At Merck we have a division focusing on the development of biosimilar drugs, as we believe this is an area that will become increasingly important in the future: the changes that biotechnology is bringing to healthcare are a quantum leap, especially for diseases such as cancer. But we need to make this development available to the population. The biotech regulation in Mexico is state-of-the-art but is currently stuck and has not been defined further. We currently have the so-called biolimbos, biotech products that are not biosimilars because they have not proven their bioequivalence through clinical studies, but are on the market as they were approved before the 2012 regulation was in place. These products represent a grey area and we are eager to see how COFEPRIS (the Federal Commission for the Protection against Sanitary Risk) is going to regulate them. The first steps have been taken, but now we need to move further. Colombia, for example, just approved the access of biosimilars to the market. Compared to the EMEA and FDA, which are slow at defining requisites for biosimilars, COFEPRIS was faster, but is stuck now, although it really has the capacity to shape biotech regulation not just in Mexico, but also at a regional level.
Large pharmacy chains are taking an increasing share of distribution in Mexico, which is changing the landscape. How did you adapt your go-to-market strategy, especially for the consumer health division?

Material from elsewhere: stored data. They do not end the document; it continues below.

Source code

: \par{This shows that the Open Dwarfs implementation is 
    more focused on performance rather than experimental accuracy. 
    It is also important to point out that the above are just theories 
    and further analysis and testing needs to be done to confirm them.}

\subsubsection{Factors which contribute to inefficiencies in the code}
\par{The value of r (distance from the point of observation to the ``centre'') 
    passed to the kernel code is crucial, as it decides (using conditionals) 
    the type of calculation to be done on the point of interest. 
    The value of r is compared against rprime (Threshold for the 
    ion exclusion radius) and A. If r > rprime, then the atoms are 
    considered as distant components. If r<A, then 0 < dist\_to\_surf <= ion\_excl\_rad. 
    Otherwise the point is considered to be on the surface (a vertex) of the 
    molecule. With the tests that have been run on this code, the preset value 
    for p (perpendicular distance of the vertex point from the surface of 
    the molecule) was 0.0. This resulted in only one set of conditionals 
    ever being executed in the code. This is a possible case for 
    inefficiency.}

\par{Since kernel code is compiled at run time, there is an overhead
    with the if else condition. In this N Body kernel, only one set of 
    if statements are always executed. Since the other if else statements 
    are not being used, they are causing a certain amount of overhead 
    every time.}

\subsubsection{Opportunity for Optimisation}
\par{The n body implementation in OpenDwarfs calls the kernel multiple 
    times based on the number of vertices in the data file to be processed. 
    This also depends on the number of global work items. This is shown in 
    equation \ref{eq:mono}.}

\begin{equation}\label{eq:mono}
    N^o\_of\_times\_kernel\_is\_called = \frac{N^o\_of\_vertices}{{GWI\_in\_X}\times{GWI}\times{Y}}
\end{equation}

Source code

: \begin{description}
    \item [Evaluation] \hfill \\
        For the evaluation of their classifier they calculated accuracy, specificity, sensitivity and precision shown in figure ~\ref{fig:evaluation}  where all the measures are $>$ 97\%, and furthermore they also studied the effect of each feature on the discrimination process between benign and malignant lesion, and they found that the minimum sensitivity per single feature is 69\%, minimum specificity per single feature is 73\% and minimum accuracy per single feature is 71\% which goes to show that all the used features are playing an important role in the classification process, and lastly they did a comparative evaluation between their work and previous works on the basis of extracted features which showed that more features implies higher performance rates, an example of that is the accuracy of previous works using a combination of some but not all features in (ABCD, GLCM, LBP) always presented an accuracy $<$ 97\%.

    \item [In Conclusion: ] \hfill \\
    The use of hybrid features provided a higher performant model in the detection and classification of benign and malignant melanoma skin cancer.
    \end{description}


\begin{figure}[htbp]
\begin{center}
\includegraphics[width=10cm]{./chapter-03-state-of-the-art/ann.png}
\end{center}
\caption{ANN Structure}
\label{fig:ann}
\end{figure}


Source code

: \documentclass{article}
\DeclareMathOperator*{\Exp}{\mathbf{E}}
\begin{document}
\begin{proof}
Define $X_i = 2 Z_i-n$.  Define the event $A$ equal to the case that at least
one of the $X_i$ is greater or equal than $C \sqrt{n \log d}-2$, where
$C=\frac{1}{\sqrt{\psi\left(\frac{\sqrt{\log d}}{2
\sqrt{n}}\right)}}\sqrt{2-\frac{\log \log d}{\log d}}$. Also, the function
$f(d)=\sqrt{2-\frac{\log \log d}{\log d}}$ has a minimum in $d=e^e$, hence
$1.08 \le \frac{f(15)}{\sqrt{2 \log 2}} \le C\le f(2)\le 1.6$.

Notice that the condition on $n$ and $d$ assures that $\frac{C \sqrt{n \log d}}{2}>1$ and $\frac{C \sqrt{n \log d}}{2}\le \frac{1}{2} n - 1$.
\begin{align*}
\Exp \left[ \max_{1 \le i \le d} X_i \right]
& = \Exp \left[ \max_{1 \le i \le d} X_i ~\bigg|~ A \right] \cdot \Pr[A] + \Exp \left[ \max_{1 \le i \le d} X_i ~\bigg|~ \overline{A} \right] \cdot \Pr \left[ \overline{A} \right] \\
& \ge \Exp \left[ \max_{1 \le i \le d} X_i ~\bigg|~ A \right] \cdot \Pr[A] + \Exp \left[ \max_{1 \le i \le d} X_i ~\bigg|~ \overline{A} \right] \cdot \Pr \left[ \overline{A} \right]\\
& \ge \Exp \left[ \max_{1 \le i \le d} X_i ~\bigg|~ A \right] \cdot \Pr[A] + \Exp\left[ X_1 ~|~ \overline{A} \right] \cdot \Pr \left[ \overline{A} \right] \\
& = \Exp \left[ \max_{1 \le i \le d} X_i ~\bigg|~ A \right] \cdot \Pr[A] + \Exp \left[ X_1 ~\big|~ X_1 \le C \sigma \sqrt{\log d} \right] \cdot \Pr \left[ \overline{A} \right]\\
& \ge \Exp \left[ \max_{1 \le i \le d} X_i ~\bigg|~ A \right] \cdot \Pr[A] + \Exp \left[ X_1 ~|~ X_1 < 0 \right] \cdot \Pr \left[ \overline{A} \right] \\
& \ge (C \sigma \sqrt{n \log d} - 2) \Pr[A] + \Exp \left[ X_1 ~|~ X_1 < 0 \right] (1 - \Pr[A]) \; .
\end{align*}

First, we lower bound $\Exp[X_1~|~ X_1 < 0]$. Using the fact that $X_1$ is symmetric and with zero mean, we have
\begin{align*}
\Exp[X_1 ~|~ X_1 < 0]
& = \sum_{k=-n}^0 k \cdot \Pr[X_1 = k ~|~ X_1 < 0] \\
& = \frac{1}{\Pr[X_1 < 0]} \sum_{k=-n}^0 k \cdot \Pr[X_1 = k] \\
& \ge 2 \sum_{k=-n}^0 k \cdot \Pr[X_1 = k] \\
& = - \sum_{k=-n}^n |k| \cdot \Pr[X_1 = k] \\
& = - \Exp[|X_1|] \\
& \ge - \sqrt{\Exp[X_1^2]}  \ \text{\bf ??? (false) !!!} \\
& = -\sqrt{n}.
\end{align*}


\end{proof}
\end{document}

What is happening with distribution channels in Mexico is unique but it has been positive for healthcare coverage and access. Although COFEPRIS has regulated the practice of having physicians at points of sale, there are still some steps to be taken to make sure we do not have conflicts of interest. Without doubt, this practice has relieved pressure on the system.
Merck has very mature brands in Mexico, some of which have been on the market for more than 40 years, so we have continuously adapted our go-to-market strategy, and are still market leaders. There are copies and generics, but patients are loyal to our brands and to the added value we provide. We believe in the quality of our products as main driver for their success.
Which therapeutic areas are driving growth in Mexico today?
Oncology is one of our main drivers. Fertility is also playing an increasing important role: it is a hot topic for modern families and couples and we see a huge area of opportunity, especially taking into consideration that also the government is increasingly concerned with it as well. In primary care we are still growing at double-digit rates because of the type of diseases we cover, mainly diabetes and cardio-vascular pathologies, which are aligned with the burden of diseases of the Mexican population.
Where would you like to see Merck in Mexico in 2018?
The company is taking major steps to ensure future growth. We currently are among the top ten players in Mexico and we expect to remain in this position and be among the top five in terms of growth.